▸ **YOUR OBJECTIVE**
The expected response is a copy of every line in the entries below that includes the word "next".

───── DATA FOR PROCESSING

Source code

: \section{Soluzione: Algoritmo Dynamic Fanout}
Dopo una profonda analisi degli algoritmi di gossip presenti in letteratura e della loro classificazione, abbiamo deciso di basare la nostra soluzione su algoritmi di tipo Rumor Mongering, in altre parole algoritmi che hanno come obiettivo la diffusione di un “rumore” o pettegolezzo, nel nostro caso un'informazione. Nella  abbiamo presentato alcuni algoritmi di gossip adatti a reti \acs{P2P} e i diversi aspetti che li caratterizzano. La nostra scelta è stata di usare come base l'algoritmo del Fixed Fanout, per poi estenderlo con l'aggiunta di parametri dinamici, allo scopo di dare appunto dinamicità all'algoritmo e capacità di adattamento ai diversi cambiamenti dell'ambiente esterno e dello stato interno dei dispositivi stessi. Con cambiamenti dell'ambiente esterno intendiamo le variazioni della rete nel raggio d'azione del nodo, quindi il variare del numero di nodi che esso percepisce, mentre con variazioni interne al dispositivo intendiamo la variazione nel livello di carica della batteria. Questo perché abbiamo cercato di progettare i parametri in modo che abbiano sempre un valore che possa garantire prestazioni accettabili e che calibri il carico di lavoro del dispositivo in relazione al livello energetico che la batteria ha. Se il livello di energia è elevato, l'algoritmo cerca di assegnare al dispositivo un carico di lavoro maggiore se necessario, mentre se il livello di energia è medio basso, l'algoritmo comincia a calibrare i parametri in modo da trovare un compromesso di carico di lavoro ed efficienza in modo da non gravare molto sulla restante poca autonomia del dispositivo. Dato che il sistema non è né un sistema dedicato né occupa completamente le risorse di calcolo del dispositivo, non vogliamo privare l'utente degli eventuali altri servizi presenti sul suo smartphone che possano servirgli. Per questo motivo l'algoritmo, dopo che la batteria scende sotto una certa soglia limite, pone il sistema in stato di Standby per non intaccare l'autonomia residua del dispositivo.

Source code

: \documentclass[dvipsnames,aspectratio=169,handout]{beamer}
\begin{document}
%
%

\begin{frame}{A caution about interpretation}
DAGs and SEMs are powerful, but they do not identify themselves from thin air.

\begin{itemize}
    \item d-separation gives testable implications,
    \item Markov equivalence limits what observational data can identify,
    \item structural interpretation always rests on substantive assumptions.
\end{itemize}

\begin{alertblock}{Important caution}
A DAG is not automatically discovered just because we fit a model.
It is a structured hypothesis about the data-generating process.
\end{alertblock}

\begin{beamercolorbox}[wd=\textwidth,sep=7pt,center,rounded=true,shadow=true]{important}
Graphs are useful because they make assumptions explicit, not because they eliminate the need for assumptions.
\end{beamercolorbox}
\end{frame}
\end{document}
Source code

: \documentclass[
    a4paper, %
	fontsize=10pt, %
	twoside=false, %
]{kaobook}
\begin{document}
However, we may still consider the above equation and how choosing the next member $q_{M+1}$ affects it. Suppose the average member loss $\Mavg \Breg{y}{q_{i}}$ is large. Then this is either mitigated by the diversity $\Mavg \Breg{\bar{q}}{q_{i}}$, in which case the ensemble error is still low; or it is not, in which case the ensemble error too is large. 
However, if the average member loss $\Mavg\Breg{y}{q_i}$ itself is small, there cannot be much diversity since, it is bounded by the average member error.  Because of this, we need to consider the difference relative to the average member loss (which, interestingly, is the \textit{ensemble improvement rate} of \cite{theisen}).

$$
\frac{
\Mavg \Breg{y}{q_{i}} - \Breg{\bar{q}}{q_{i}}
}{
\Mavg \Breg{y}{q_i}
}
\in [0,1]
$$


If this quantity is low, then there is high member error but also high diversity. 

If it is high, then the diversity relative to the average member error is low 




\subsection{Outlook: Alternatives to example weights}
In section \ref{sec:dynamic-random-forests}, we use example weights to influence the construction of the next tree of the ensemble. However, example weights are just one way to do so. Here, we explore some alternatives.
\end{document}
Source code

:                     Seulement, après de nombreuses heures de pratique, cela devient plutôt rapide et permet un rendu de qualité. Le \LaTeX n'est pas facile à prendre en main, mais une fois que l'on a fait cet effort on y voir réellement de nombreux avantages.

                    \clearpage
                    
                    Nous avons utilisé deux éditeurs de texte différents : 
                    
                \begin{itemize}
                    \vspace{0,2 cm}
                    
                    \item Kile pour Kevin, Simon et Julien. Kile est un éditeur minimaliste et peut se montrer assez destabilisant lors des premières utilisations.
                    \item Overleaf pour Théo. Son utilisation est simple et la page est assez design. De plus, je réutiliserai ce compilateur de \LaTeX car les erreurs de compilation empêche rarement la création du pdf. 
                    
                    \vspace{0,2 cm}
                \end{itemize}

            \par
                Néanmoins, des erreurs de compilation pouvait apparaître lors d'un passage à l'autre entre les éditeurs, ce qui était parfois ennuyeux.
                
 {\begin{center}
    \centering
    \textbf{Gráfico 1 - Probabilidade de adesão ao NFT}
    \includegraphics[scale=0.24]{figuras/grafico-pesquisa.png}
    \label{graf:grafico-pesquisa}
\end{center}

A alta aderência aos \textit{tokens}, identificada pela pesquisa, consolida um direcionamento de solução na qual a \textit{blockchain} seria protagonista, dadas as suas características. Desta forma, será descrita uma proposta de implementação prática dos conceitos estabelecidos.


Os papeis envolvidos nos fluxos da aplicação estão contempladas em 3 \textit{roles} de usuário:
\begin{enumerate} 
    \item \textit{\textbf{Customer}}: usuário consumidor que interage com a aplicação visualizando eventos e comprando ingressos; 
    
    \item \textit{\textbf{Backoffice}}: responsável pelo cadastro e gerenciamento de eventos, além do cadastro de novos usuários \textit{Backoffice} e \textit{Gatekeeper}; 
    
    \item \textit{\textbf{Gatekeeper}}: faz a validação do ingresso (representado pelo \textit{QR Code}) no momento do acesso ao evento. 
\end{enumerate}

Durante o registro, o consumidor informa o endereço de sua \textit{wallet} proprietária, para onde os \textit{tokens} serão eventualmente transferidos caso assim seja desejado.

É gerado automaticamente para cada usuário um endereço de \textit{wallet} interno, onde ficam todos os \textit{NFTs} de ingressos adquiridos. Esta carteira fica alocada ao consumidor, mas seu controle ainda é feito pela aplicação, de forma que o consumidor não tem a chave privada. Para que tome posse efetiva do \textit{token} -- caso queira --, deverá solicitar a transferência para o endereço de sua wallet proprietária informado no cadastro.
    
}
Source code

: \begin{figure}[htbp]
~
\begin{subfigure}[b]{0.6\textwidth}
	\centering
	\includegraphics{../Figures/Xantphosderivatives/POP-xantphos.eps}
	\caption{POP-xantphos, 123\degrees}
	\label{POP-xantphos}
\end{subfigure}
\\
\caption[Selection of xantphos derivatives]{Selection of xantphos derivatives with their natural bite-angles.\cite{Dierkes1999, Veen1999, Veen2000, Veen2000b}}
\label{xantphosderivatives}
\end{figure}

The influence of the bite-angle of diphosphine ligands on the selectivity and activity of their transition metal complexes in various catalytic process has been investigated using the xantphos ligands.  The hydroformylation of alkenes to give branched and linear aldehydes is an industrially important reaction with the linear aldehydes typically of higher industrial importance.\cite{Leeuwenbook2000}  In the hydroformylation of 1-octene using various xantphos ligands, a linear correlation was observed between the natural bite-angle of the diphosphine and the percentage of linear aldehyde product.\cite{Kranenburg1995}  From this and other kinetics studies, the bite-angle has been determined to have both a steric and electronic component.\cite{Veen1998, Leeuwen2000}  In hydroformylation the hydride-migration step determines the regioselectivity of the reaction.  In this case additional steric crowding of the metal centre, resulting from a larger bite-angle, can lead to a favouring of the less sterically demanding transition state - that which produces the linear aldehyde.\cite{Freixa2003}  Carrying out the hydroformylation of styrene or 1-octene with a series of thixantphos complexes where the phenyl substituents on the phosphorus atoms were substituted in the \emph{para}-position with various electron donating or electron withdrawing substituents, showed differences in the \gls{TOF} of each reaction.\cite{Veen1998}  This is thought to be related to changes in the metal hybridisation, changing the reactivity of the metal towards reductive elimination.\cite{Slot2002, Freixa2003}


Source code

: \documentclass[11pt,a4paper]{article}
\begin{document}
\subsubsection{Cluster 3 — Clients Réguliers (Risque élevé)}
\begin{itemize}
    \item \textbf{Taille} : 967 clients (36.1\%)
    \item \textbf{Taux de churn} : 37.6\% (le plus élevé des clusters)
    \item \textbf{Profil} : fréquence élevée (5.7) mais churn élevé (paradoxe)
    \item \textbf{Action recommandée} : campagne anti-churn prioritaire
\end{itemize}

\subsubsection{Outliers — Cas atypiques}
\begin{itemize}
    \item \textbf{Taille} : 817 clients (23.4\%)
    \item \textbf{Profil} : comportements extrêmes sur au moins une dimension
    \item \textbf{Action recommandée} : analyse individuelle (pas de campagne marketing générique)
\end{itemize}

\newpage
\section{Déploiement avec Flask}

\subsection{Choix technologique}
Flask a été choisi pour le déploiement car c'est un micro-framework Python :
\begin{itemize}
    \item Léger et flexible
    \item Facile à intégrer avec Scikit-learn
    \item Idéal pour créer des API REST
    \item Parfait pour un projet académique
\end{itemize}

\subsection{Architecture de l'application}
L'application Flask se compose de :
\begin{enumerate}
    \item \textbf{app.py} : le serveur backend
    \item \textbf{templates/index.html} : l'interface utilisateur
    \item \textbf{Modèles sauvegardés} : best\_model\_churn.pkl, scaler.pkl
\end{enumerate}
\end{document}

──────────

▸ **EXERCISE OUTPUT**
However, we may still consider the above equation and how choosing the next member $q_{M+1}$ affects it. Suppose the average member loss $\Mavg \Breg{y}{q_{i}}$ is large. Then this is either mitigated by the diversity $\Mavg \Breg{\bar{q}}{q_{i}}$, in which case the ensemble error is still low; or it is not, in which case the ensemble error too is large. 
In section \ref{sec:dynamic-random-forests}, we use example weights to influence the construction of the next tree of the ensemble. However, example weights are just one way to do so. Here, we explore some alternatives.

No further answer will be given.